_EXERCISE DESCRIPTION_
Write out a word-for-word repetition of the lines that come before the line containing "that retailers are not" in the listing below, along with that line itself, omitting pictures.

BEGIN INPUT DATA

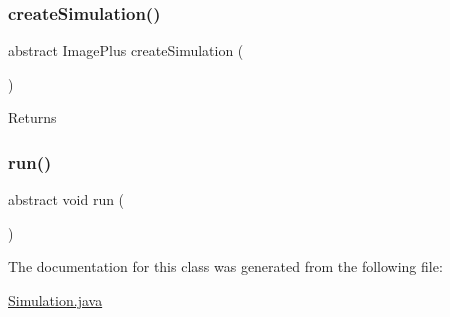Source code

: \subsubsection{\texorpdfstring{create\+Simulation()}{createSimulation()}}
{\footnotesize\ttfamily abstract Image\+Plus create\+Simulation (\begin{DoxyParamCaption}{ }\end{DoxyParamCaption})\hspace{0.3cm}{\ttfamily [abstract]}}

\begin{DoxyReturn}{Returns}

\end{DoxyReturn}
\hypertarget{classdata_1_1_simulation_ad68e8feb22b9629629b377701c6ef3e7}{}\label{classdata_1_1_simulation_ad68e8feb22b9629629b377701c6ef3e7} 
\subsubsection{\texorpdfstring{run()}{run()}}
{\footnotesize\ttfamily abstract void run (\begin{DoxyParamCaption}{ }\end{DoxyParamCaption})\hspace{0.3cm}{\ttfamily [abstract]}}



The documentation for this class was generated from the following file\+:\begin{DoxyCompactItemize}
\item 
\hyperlink{_simulation_8java}{Simulation.\+java}\end{DoxyCompactItemize}
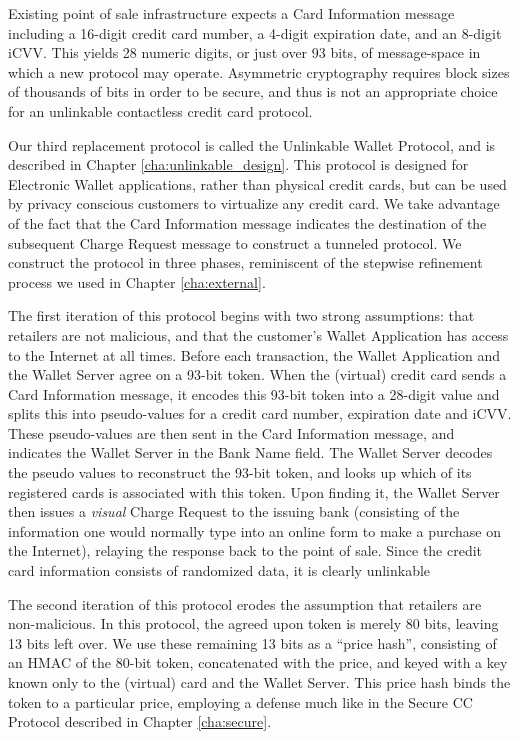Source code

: Existing point of sale infrastructure expects a Card Information message including a 16-digit credit card number, a 4-digit expiration date, and an 8-digit iCVV.
This yields 28 numeric digits, or just over 93 bits, of message-space in which a new protocol may operate.
Asymmetric cryptography requires block sizes of thousands of bits in order to be secure, and thus is not an appropriate choice for an unlinkable contactless credit card protocol.


Our third replacement protocol is called the Unlinkable Wallet Protocol, and is described in Chapter \ref{cha:unlinkable_design}.
This protocol is designed for Electronic Wallet applications, rather than physical credit cards, but can be used by privacy conscious customers to virtualize any credit card.
We take advantage of the fact that the Card Information message indicates the destination of the subsequent Charge Request message to construct a tunneled protocol.
We construct the protocol in three phases, reminiscent of the stepwise refinement process we used in Chapter \ref{cha:external}.

The first iteration of this protocol begins with two strong assumptions:
    that retailers are not malicious, and that the customer's Wallet Application has access to the Internet at all times.
Before each transaction, the Wallet Application and the Wallet Server agree on a 93-bit token.
When the (virtual) credit card sends a Card Information message, it encodes this 93-bit token into a 28-digit value and splits this into pseudo-values for a credit card number, expiration date and iCVV.
These pseudo-values are then sent in the Card Information message, and indicates the Wallet Server in the Bank Name field.
The Wallet Server decodes the pseudo values to reconstruct the 93-bit token, and looks up which of its registered cards is associated with this token.
Upon finding it, the Wallet Server then issues a \emph{visual} Charge Request to the issuing bank
    (consisting of the information one would normally type into an online form to make a purchase on the Internet),
    relaying the response back to the point of sale.
Since the credit card information consists of randomized data, it is clearly unlinkable

The second iteration of this protocol erodes the assumption that retailers are non-malicious.
In this protocol, the agreed upon token is merely 80 bits, leaving 13 bits left over.
We use these remaining 13 bits as a ``price hash'',
    consisting of an HMAC of the 80-bit token, concatenated with the price, and keyed with a key known only to the (virtual) card and the Wallet Server.
This price hash binds the token to a particular price, employing a defense much like in the Secure CC Protocol described in Chapter \ref{cha:secure}.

END INPUT DATA

_WRITTEN ANSWER_
Source code

: \subsubsection{\texorpdfstring{create\+Simulation()}{createSimulation()}}
{\footnotesize\ttfamily abstract Image\+Plus create\+Simulation (\begin{DoxyParamCaption}{ }\end{DoxyParamCaption})\hspace{0.3cm}{\ttfamily [abstract]}}

\begin{DoxyReturn}{Returns}

\end{DoxyReturn}
\hypertarget{classdata_1_1_simulation_ad68e8feb22b9629629b377701c6ef3e7}{}\label{classdata_1_1_simulation_ad68e8feb22b9629629b377701c6ef3e7} 
\subsubsection{\texorpdfstring{run()}{run()}}
{\footnotesize\ttfamily abstract void run (\begin{DoxyParamCaption}{ }\end{DoxyParamCaption})\hspace{0.3cm}{\ttfamily [abstract]}}



The documentation for this class was generated from the following file\+:\begin{DoxyCompactItemize}
\item 
\hyperlink{_simulation_8java}{Simulation.\+java}\end{DoxyCompactItemize}
Source code

: Existing point of sale infrastructure expects a Card Information message including a 16-digit credit card number, a 4-digit expiration date, and an 8-digit iCVV.
This yields 28 numeric digits, or just over 93 bits, of message-space in which a new protocol may operate.
Asymmetric cryptography requires block sizes of thousands of bits in order to be secure, and thus is not an appropriate choice for an unlinkable contactless credit card protocol.


Our third replacement protocol is called the Unlinkable Wallet Protocol, and is described in Chapter \ref{cha:unlinkable_design}.
This protocol is designed for Electronic Wallet applications, rather than physical credit cards, but can be used by privacy conscious customers to virtualize any credit card.
We take advantage of the fact that the Card Information message indicates the destination of the subsequent Charge Request message to construct a tunneled protocol.
We construct the protocol in three phases, reminiscent of the stepwise refinement process we used in Chapter \ref{cha:external}.

The first iteration of this protocol begins with two strong assumptions:
    that retailers are not malicious, and that the customer's Wallet Application has access to the Internet at all times.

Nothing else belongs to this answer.